TASK TO CARRY OUT » Filter the entries down to the lines containing "Signal", and copy those lines.
⟨
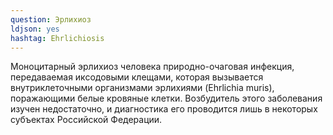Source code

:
 ```yaml
---
question: Эрлихиоз
ldjson: yes
hashtag: Ehrlichiosis
---
```


Моноцитарный эрлихиоз человека природно-очаговая инфекция, передаваемая иксодовыми клещами, которая вызывается внутриклеточными организмами эрлихиями (Ehrlichia muris), поражающими белые кровяные клетки. Возбудитель этого заболевания изучен недостаточно, и диагностика его проводится лишь в некоторых субъектах Российской Федерации.

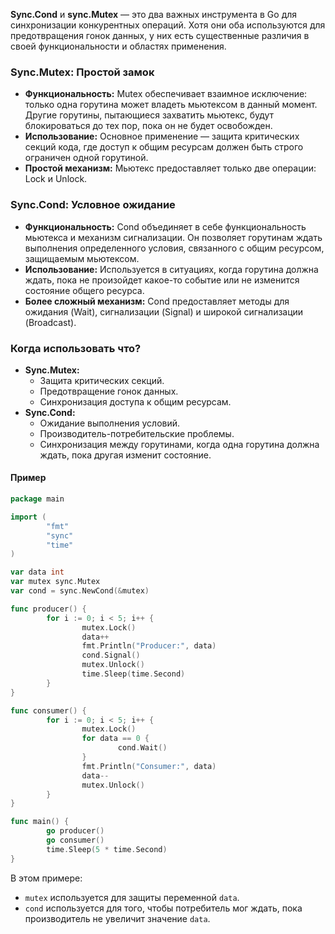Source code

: **Sync.Cond** и **sync.Mutex** — это два важных инструмента в Go для синхронизации конкурентных операций. Хотя они оба используются для предотвращения гонок данных, у них есть существенные различия в своей функциональности и областях применения.

### Sync.Mutex: Простой замок

- **Функциональность:** Mutex обеспечивает взаимное исключение: только одна горутина может владеть мьютексом в данный момент. Другие горутины, пытающиеся захватить мьютекс, будут блокироваться до тех пор, пока он не будет освобожден.
- **Использование:** Основное применение — защита критических секций кода, где доступ к общим ресурсам должен быть строго ограничен одной горутиной.
- **Простой механизм:** Мьютекс предоставляет только две операции: Lock и Unlock.

### Sync.Cond: Условное ожидание

- **Функциональность:** Cond объединяет в себе функциональность мьютекса и механизм сигнализации. Он позволяет горутинам ждать выполнения определенного условия, связанного с общим ресурсом, защищаемым мьютексом.
- **Использование:** Используется в ситуациях, когда горутина должна ждать, пока не произойдет какое-то событие или не изменится состояние общего ресурса.
- **Более сложный механизм:** Cond предоставляет методы для ожидания (Wait), сигнализации (Signal) и широкой сигнализации (Broadcast).

### Когда использовать что?

- **Sync.Mutex:**
    - Защита критических секций.
    - Предотвращение гонок данных.
    - Синхронизация доступа к общим ресурсам.
- **Sync.Cond:**
    - Ожидание выполнения условий.
    - Производитель-потребительские проблемы.
    - Синхронизация между горутинами, когда одна горутина должна ждать, пока другая изменит состояние.
    
    
#### Пример
```go
package main

import (
        "fmt"
        "sync"
        "time"
)

var data int
var mutex sync.Mutex
var cond = sync.NewCond(&mutex)

func producer() {
        for i := 0; i < 5; i++ {
                mutex.Lock()
                data++
                fmt.Println("Producer:", data)
                cond.Signal()
                mutex.Unlock()
                time.Sleep(time.Second)
        }
}

func consumer() {
        for i := 0; i < 5; i++ {
                mutex.Lock()
                for data == 0 {
                        cond.Wait()
                }
                fmt.Println("Consumer:", data)
                data--
                mutex.Unlock()
        }
}

func main() {
        go producer()
        go consumer()
        time.Sleep(5 * time.Second)
}
```

В этом примере:

- `mutex` используется для защиты переменной `data`.
- `cond` используется для того, чтобы потребитель мог ждать, пока производитель не увеличит значение `data`.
⟩
RESULT OF THE TASK »
- **Более сложный механизм:** Cond предоставляет методы для ожидания (Wait), сигнализации (Signal) и широкой сигнализации (Broadcast).
                cond.Signal()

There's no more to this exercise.